I move amendment No. 1 to amendment No. 173:

In section 96(1), after "matters stated", to delete "in it" and substitute "therein".

Amendment to amendment agreed to.

I move amendment No. 2 to amendment No. 173:

In section 9613), to delete "That condition" and substitute "The condition mentioned insubsection (1)”.

Amendment to amendment agreed to.
Amendment, as amended, agreed to.

Amendments Nos. 174 to 188, inclusive, are related and will be discussed together.

I move amendment No. 174:

In page 25, before section 24, but in Part 4, to insert the following new section:

"PART 10

SENTENCING

97.—In this Part, unless the context otherwise requires—

"authorised person" means a person who is appointed in writing by the Minister, or a person who is one of a class of persons which is prescribed, to be an authorised person for the purposes of this Part;

"a direction" means a direction given by the Minister under section 2 of the Criminal Justice Act 1960 authorising the release of a person from prison (within the meaning of that section) for a temporary period;

"offender" means a person in respect of whom a restriction on movement order is, or may be, made undersection 100;

"probation and welfare officer" means a person appointed by the Minister to be—

(a) a probation officer,

(b) a welfare officer, or

(c) a probation and welfare officer;

"restriction on movement order" means an order made by a court undersection 100.”.

This part of the Bill deals with changes in sentencing arrangements by increasing and clarifying the options available to courts. It is an issue in which I have a particular interest. I am a moving party behind it, so to speak.

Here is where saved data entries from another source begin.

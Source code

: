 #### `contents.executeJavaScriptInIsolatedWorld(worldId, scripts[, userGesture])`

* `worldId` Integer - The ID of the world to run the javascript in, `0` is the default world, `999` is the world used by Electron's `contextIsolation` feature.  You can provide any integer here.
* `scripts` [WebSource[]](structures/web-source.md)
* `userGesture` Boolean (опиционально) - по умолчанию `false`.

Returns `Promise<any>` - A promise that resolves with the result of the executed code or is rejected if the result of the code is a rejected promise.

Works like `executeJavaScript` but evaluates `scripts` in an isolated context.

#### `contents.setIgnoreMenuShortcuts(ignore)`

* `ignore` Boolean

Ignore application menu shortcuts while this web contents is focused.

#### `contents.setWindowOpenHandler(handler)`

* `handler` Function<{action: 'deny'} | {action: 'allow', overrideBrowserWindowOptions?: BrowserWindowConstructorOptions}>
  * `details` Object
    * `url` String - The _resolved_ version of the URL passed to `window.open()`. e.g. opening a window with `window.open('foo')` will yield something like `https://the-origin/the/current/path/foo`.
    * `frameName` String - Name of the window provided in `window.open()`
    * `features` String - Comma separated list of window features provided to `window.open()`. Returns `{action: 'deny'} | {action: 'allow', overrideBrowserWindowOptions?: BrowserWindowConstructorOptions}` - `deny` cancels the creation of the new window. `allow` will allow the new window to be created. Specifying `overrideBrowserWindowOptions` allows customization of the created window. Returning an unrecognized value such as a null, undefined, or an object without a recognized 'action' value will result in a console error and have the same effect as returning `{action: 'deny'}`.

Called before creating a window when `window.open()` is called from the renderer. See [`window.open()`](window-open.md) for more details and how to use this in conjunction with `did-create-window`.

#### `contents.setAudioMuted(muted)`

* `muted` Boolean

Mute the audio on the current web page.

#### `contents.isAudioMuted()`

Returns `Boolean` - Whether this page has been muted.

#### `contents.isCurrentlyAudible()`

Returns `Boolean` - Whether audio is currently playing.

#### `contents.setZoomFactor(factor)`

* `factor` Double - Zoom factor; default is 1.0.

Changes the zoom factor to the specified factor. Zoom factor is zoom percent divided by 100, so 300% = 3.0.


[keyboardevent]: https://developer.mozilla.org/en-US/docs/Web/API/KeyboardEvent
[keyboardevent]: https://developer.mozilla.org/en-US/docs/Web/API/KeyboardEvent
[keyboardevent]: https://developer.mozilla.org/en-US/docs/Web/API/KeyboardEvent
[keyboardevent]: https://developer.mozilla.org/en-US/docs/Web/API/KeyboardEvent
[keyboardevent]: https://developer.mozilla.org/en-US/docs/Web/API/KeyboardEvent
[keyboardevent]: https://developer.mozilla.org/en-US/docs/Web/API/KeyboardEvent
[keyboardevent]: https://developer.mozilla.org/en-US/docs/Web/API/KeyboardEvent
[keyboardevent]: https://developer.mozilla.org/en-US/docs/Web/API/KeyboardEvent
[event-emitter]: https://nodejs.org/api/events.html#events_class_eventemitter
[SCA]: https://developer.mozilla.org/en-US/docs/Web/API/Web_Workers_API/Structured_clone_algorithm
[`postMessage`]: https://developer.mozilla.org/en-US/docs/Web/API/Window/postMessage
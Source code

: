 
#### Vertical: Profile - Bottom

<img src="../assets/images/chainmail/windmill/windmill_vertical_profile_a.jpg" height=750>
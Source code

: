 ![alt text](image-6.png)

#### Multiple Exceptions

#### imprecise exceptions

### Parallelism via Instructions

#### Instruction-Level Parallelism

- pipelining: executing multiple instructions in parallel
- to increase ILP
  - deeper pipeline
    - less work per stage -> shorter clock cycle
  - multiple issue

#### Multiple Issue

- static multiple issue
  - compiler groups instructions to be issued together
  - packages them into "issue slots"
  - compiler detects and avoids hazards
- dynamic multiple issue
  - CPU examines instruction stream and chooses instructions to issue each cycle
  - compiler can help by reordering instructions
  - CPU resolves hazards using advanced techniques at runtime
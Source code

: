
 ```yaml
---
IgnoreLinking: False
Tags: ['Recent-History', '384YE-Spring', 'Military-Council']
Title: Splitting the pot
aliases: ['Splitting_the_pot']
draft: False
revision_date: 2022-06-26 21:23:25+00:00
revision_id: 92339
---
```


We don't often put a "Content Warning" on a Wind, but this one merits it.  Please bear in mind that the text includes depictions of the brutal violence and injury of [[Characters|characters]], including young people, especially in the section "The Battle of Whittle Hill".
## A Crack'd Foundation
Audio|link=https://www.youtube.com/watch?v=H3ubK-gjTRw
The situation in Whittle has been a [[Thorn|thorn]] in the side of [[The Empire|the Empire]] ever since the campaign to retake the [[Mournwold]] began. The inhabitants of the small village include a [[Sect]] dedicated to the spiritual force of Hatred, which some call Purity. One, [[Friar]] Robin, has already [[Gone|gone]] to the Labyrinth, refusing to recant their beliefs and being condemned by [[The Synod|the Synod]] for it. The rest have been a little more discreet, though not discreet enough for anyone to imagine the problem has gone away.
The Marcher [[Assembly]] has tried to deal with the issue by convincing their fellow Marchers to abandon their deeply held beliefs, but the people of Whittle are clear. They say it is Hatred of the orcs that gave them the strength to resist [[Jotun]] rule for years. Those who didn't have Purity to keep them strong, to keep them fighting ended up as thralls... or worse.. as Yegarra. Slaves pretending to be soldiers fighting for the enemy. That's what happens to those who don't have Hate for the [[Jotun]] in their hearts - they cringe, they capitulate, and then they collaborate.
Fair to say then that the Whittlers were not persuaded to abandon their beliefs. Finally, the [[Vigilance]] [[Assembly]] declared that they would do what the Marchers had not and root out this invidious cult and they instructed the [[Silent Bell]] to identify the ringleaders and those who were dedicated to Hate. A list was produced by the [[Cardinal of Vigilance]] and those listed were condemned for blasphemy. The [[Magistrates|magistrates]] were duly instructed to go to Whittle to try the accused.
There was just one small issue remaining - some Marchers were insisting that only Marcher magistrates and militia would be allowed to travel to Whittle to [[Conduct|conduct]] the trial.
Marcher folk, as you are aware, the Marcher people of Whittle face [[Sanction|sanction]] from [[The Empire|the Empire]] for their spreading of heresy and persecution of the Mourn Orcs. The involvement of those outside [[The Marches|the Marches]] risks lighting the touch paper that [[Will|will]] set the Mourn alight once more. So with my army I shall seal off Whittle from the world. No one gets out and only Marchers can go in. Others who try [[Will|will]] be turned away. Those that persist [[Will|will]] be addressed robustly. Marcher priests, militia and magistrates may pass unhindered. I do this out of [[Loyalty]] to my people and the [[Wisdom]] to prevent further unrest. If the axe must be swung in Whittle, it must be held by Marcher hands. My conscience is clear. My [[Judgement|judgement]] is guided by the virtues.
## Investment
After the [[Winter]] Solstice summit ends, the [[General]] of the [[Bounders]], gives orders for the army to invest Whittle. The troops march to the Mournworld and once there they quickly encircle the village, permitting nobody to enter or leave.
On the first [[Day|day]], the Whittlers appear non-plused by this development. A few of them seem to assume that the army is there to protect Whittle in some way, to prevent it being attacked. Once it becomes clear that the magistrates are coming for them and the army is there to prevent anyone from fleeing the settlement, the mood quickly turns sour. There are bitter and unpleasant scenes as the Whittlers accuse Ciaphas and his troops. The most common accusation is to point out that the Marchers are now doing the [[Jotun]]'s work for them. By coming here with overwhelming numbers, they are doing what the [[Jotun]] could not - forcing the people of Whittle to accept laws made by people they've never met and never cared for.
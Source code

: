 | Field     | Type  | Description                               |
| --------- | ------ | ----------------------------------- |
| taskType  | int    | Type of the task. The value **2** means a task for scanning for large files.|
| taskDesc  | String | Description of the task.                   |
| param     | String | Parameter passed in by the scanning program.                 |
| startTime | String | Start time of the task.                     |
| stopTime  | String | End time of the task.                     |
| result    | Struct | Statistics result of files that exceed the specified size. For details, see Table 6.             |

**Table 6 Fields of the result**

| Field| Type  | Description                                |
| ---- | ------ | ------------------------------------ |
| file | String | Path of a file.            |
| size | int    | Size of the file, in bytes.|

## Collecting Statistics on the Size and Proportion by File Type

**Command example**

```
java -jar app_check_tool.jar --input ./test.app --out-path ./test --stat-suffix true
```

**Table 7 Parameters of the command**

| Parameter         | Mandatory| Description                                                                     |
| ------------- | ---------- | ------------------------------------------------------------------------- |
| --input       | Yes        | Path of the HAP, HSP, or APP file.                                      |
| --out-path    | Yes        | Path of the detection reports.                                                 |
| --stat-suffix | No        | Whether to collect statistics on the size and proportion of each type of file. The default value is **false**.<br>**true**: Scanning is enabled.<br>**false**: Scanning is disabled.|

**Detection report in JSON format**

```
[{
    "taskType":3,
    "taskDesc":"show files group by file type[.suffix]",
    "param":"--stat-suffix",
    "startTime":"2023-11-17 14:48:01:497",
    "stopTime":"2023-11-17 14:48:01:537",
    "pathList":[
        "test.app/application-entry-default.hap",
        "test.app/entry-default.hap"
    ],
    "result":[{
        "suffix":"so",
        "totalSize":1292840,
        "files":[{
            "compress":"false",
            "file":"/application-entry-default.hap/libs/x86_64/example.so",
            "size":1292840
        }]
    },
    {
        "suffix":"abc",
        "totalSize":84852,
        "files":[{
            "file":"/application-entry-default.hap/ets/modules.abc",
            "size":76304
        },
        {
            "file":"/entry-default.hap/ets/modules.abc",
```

First, the proposals provide a statutory basis for suspending and partly suspending sentences. At present, there are some difficulties in this regard. It has happened that judges instituted their own informal arrangement of bringing cases back to them for review after sentences were partly served. This was condemned by the Court of Criminal Appeal as being outside the existing provisions of the law. Second, the proposals introduce an arrangement for the imposition of a fine and deferral of a custodial part of a sentence. Third, they introduce restriction on movement orders and, fourth, they provide the legal basis for the introduction of electronic tagging.

I propose that the provisions under restriction of movement orders and electronic tagging may be applied as conditions for prisoners on temporary release. The use of these orders on bail was discussed at the Fine Gael Ard-Fheis. As a result of these proposed changes, the courts will be able to respond to the circumstances of the offender and, in co-operation with other agencies, such as the probation and welfare service, they will enhance the prospects for rehabilitation of offenders. The first section provides for definitions, in which there is nothing of significance. Deputy Jim O'Keeffe tabled two amendments but the Parliamentary Counsel did not appear attracted to them.

Amendment No. 175 is a lengthy section to be inserted in the legislation and there are a number of amendments to it. This amendment introduces a new power to suspend sentences. The section puts the power to suspend sentences and impose conditions on a statutory basis. It provides the courts with an additional means of dealing with offenders. In particular, it will enable the court to direct a person to deal with the underlying cause of the offending person through treatment or courses on, for example, substance abuse. Subsection (4) deals with this issue. Ultimately, this may be a much more effective basis for dealing with the issue and should, in principle, reduce the likelihood of reoffending.

The provision in subsection (1) applies to all sentences other than mandatory ones. The subsection provides that a court may suspend all or part of a custodial sentence subject to the person accepting the conditions. Subsection (2) requires the person as a general requirement to be on good behaviour and to keep the peace during the suspended period or during the part of the sentence that has been suspended. These conditions are to be laid out in a court order suspending the sentence.

Subsection (3) provides that the court can apply such conditions as it considers appropriate, having regard to the nature of the offence, that will reduce the likelihood of reoffending. Subsection (4) provides that, in addition to the conditions referred to in subsection (3), the court may attach conditions that the person should co-operate with the probation and welfare service to the extent necessary to ensure rehabilitation and protection of the public and that the person undergoes treatment for drug, alcohol or other substance abuse, or educational training and counselling — this is a reference to sexual offences — and that the person be put under the supervision of the probation and welfare service.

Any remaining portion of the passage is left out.